--- Listed records Enclosed Below ---

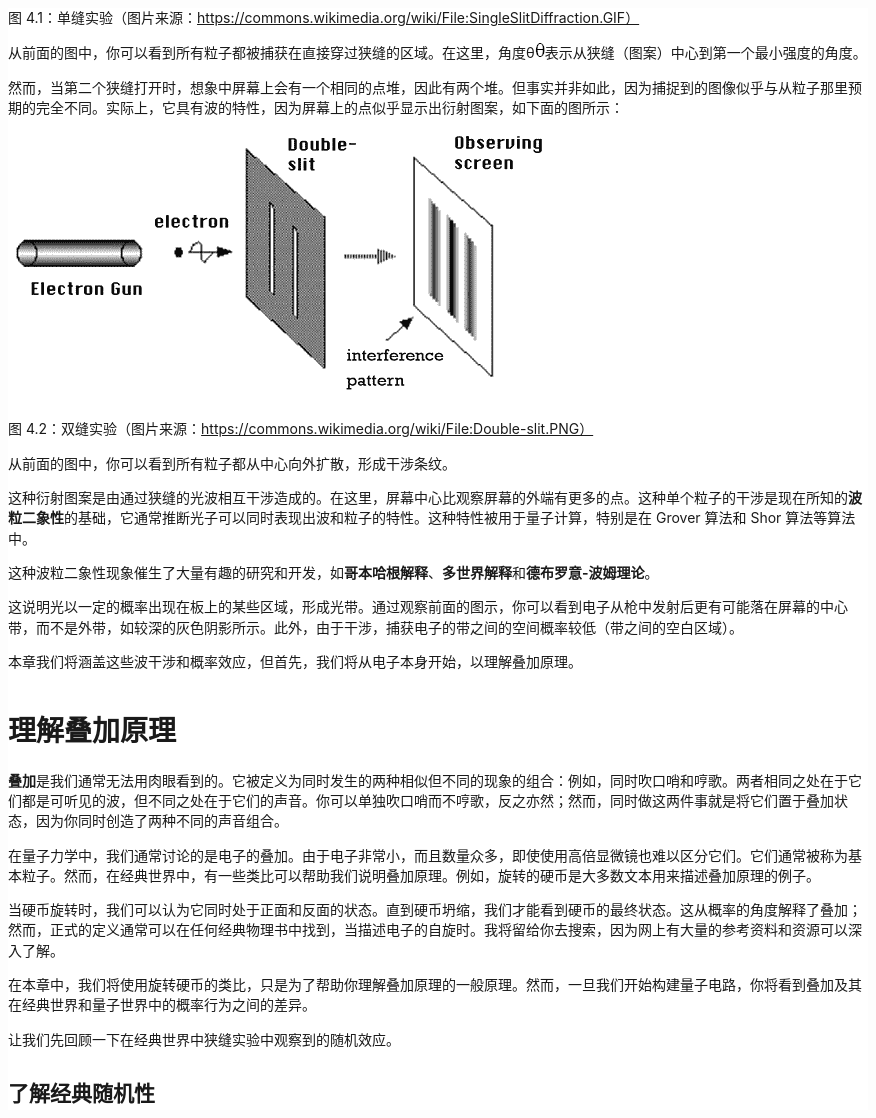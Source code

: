 图 4.1：单缝实验（图片来源：https://commons.wikimedia.org/wiki/File:SingleSlitDiffraction.GIF）

从前面的图中，你可以看到所有粒子都被捕获在直接穿过狭缝的区域。在这里，角度θ![img/_eqn_001.png](img/_eqn_001.png)表示从狭缝（图案）中心到第一个最小强度的角度。

然而，当第二个狭缝打开时，想象中屏幕上会有一个相同的点堆，因此有两个堆。但事实并非如此，因为捕捉到的图像似乎与从粒子那里预期的完全不同。实际上，它具有波的特性，因为屏幕上的点似乎显示出衍射图案，如下面的图所示：

![图 描述自动生成](img/B18420_04_02.png)

图 4.2：双缝实验（图片来源：https://commons.wikimedia.org/wiki/File:Double-slit.PNG）

从前面的图中，你可以看到所有粒子都从中心向外扩散，形成干涉条纹。

这种衍射图案是由通过狭缝的光波相互干涉造成的。在这里，屏幕中心比观察屏幕的外端有更多的点。这种单个粒子的干涉是现在所知的**波粒二象性**的基础，它通常推断光子可以同时表现出波和粒子的特性。这种特性被用于量子计算，特别是在 Grover 算法和 Shor 算法等算法中。

这种波粒二象性现象催生了大量有趣的研究和开发，如**哥本哈根解释**、**多世界解释**和**德布罗意-波姆理论**。

这说明光以一定的概率出现在板上的某些区域，形成光带。通过观察前面的图示，你可以看到电子从枪中发射后更有可能落在屏幕的中心带，而不是外带，如较深的灰色阴影所示。此外，由于干涉，捕获电子的带之间的空间概率较低（带之间的空白区域）。

本章我们将涵盖这些波干涉和概率效应，但首先，我们将从电子本身开始，以理解叠加原理。

# 理解叠加原理

**叠加**是我们通常无法用肉眼看到的。它被定义为同时发生的两种相似但不同的现象的组合：例如，同时吹口哨和哼歌。两者相同之处在于它们都是可听见的波，但不同之处在于它们的声音。你可以单独吹口哨而不哼歌，反之亦然；然而，同时做这两件事就是将它们置于叠加状态，因为你同时创造了两种不同的声音组合。

在量子力学中，我们通常讨论的是电子的叠加。由于电子非常小，而且数量众多，即使使用高倍显微镜也难以区分它们。它们通常被称为基本粒子。然而，在经典世界中，有一些类比可以帮助我们说明叠加原理。例如，旋转的硬币是大多数文本用来描述叠加原理的例子。

当硬币旋转时，我们可以认为它同时处于正面和反面的状态。直到硬币坍缩，我们才能看到硬币的最终状态。这从概率的角度解释了叠加；然而，正式的定义通常可以在任何经典物理书中找到，当描述电子的自旋时。我将留给你去搜索，因为网上有大量的参考资料和资源可以深入了解。

在本章中，我们将使用旋转硬币的类比，只是为了帮助你理解叠加原理的一般原理。然而，一旦我们开始构建量子电路，你将看到叠加及其在经典世界和量子世界中的概率行为之间的差异。

让我们先回顾一下在经典世界中狭缝实验中观察到的随机效应。

## 了解经典随机性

--- End of Enclosed Listed records ---

> **Your assignment**
Every line above that includes the word "从前面的图中" must appear in the answer.

> **Answer to this problem**
从前面的图中，你可以看到所有粒子都被捕获在直接穿过狭缝的区域。在这里，角度θ![img/_eqn_001.png](img/_eqn_001.png)表示从狭缝（图案）中心到第一个最小强度的角度。
从前面的图中，你可以看到所有粒子都从中心向外扩散，形成干涉条纹。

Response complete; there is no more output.